Summarising yesterday's numbers in plain English before the Slack post. Investigating an anomaly the SQL above just surfaced and writing up what happened. Categorising free-text feedback into a structured field so the destination block can branch on it. Drafting an email whose tone changes depending on whether the metric is up or down.

If all you need is a templated string with numbers in it, use a normal template. It's cheaper and faster. Reach for an Agent Step when the wording, structure, or conclusion has to depend on the data.

Building one, end to end

The rest of this page walks through the report shown in the screenshots: an anomaly investigation that pulls two daily metrics, asks an agent to figure out what happened, and posts the verdict to Slack.

1. Add the SQL above

Start with two SQL blocks, sql_1 and sql_2. The first pulls daily users for the last two weeks, the second pulls daily logins. Nothing special about either one. The agent will read them later as {{ sql_1.data }} and {{ sql_2.data }}.

2. Add the Agent Step

In the Contents section of the report, click Add Attachment and pick Agent Step from the row of attachment types alongside SQL Query, Tableau Export, OpenAI, and the rest.

The Contents section of a report with the Add Attachment row showing SQL Query, Tableau Export, Word Document, OpenAI, Agent Step, Google Slides, File Download, and Add Template buttons

The block lands as agent_step_1, auto-numbered the same way SQL blocks are. Pick the agent in the dropdown next to the Run button. Only active agents show up.

The Agent Step editor with the agent picker at the top, a prompt field referencing two upstream SQL blocks, the Upstream variables panel, and the Settings section below

3. Write the prompt

The prompt is Jinja-templated, so you reference upstream blocks the same way you do anywhere else in PushMetrics:


You are investigating a metric anomaly. Two upstream signals:

## daily_users (output metric — row count per day)
{{ sql_1.data }}

## daily_logins (upstream signal — row count per day)
{{ sql_2.data }}

Tasks:
1. Identify the day with the largest drop or spike in daily_users.
2. Check whether daily_logins changed at the same time, or 1–3 days earlier.
3. Report your finding in the format below.

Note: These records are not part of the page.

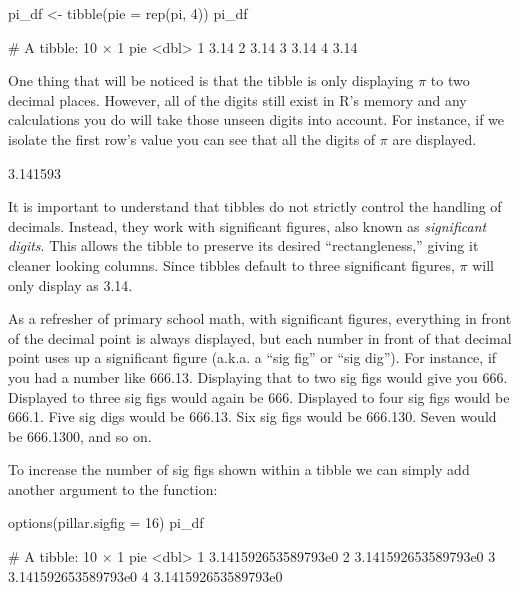 \begin{inR}
pi_df <- tibble(pie = rep(pi, 4))
pi_df
\end{inR}
\begin{outR}
# A tibble: 10 × 1
     pie
   <dbl>
 1  3.14
 2  3.14
 3  3.14
 4  3.14
\end{outR}

\noindent
One thing that will be noticed is that the tibble is only displaying $\pi$ to two decimal places. However, all of the digits still exist in R's memory and any calculations you do will take those unseen digits into account. For instance, if we isolate the first row's value you can see that all the digits of $\pi$ are displayed.

\begin{outR}
[1] 3.141593
\end{outR}

\noindent
It is important to understand that tibbles do not strictly control the handling of decimals. Instead, they work with \gls{significant figures}, also known as \textit{significant digits}.  This allows the tibble to preserve its desired ``rectangleness,'' giving it cleaner looking columns. Since tibbles default to three significant figures, $\pi$ will only display as 3.14. 

As a refresher of primary school math, with significant figures, everything in front of the decimal point is always displayed, but each number in front of that decimal point uses up a significant figure (a.k.a. a ``sig fig'' or ``sig dig''). For instance, if you had a number like 666.13.  Displaying that to two sig figs would give you 666.  Displayed to three sig figs would again be 666. Displayed to four sig figs would be 666.1. Five sig digs would be 666.13. Six sig figs would be 666.130. Seven would be 666.1300, and so on.

To increase the number of sig figs shown within a tibble we can simply add another argument to the  function:

\begin{inR}
options(pillar.sigfig = 16)
pi_df
\end{inR}
\begin{outR}
# A tibble: 10 × 1
                   pie
                 <dbl>
 1 3.141592653589793e0
 2 3.141592653589793e0
 3 3.141592653589793e0
 4 3.141592653589793e0
\end{outR}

The Upstream variables strip just under the prompt lists every block above this one. Click a chip and the merge expression gets copied to your clipboard. It's handy when you can't remember whether it was sql_1.data or sql_1.result.

4. Set the budget and timeout

Open the Settings section below the prompt. There are three things worth touching:

Max cost (USD) defaults to 1. The step is killed if the agent's tokens and tool calls go past it.

Timeout (s) defaults to 300. The step is killed if the agent takes longer than that.

On failure decides what should happen if the agent errors out, times out, or blows the budget. More on that below.

5. Decide what should happen on failure

Three options in the dropdown.

The On failure dropdown with three options: Fail the report, Skip destinations, Use fallback text

Fail the report stops the whole run. Pick this when the destination block downstream genuinely needs the agent's output.

Skip destinations keeps the run going but marks the destination blocks as skipped. Useful when the alert is "only send if there's something to say".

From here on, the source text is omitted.